Saved entries:
■ ■ ■ ■
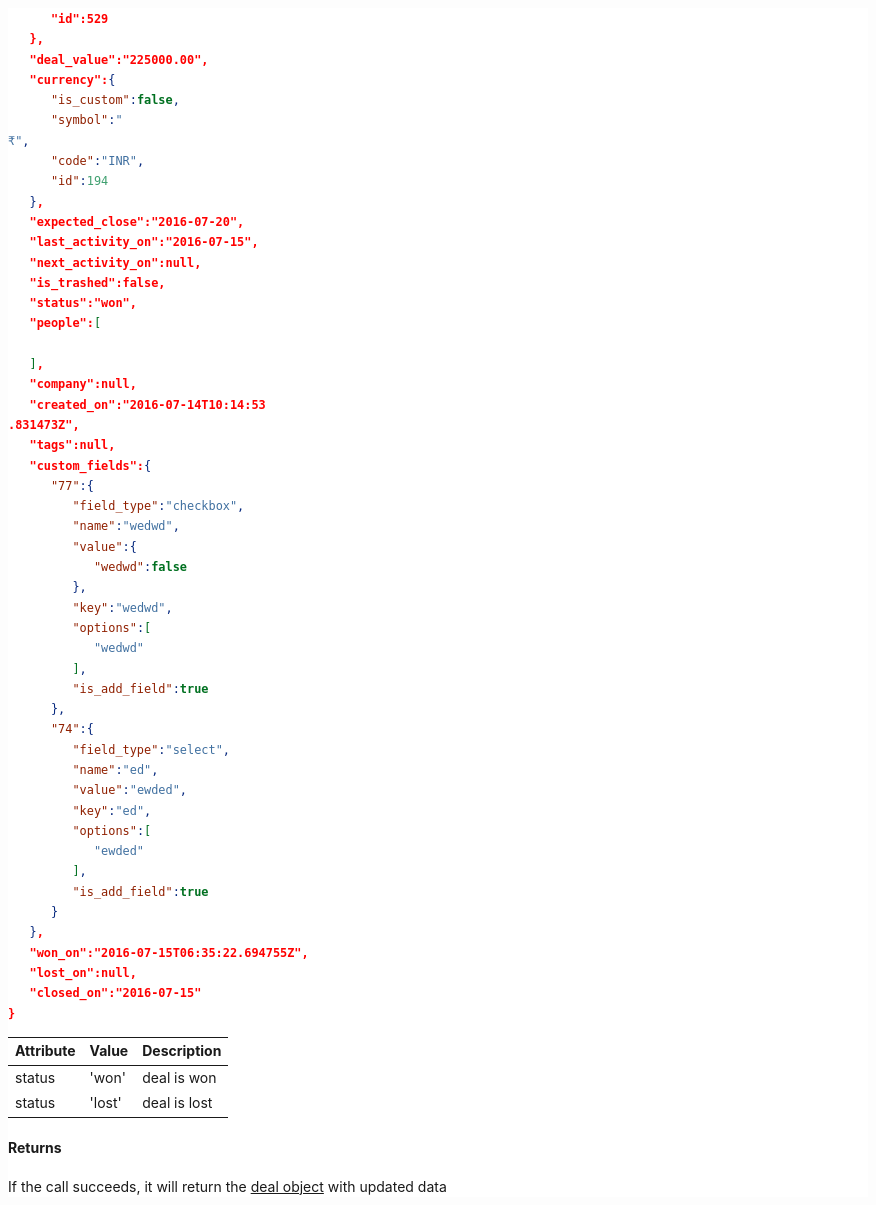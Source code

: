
 ```json 
      "id":529
   },
   "deal_value":"225000.00",
   "currency":{
      "is_custom":false,
      "symbol":"
₹",
      "code":"INR",
      "id":194
   },
   "expected_close":"2016-07-20",
   "last_activity_on":"2016-07-15",
   "next_activity_on":null,
   "is_trashed":false,
   "status":"won",
   "people":[

   ],
   "company":null,
   "created_on":"2016-07-14T10:14:53
.831473Z",
   "tags":null,
   "custom_fields":{
      "77":{
         "field_type":"checkbox",
         "name":"wedwd",
         "value":{
            "wedwd":false
         },
         "key":"wedwd",
         "options":[
            "wedwd"
         ],
         "is_add_field":true
      },
      "74":{
         "field_type":"select",
         "name":"ed",
         "value":"ewded",
         "key":"ed",
         "options":[
            "ewded"
         ],
         "is_add_field":true
      }
   },
   "won_on":"2016-07-15T06:35:22.694755Z",
   "lost_on":null,
   "closed_on":"2016-07-15"
}
```
Attribute | Value | Description 
---------| ------ | ----------
status | 'won' | deal is won
status | 'lost' | deal is lost

#### Returns 

If the call succeeds, it will return the [deal object](#deal-object) with updated data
■ ■ ■ ■
Full transcription without images: please go through the records and repeat them exactly.

**Result**:
Source code

:
 ```json 
      "id":529
   },
   "deal_value":"225000.00",
   "currency":{
      "is_custom":false,
      "symbol":"
₹",
      "code":"INR",
      "id":194
   },
   "expected_close":"2016-07-20",
   "last_activity_on":"2016-07-15",
   "next_activity_on":null,
   "is_trashed":false,
   "status":"won",
   "people":[

   ],
   "company":null,
   "created_on":"2016-07-14T10:14:53
.831473Z",
   "tags":null,
   "custom_fields":{
      "77":{
         "field_type":"checkbox",
         "name":"wedwd",
         "value":{
            "wedwd":false
         },
         "key":"wedwd",
         "options":[
            "wedwd"
         ],
         "is_add_field":true
      },
      "74":{
         "field_type":"select",
         "name":"ed",
         "value":"ewded",
         "key":"ed",
         "options":[
            "ewded"
         ],
         "is_add_field":true
      }
   },
   "won_on":"2016-07-15T06:35:22.694755Z",
   "lost_on":null,
   "closed_on":"2016-07-15"
}
```
Attribute | Value | Description 
---------| ------ | ----------
status | 'won' | deal is won
status | 'lost' | deal is lost

#### Returns 

If the call succeeds, it will return the [deal object](#deal-object) with updated data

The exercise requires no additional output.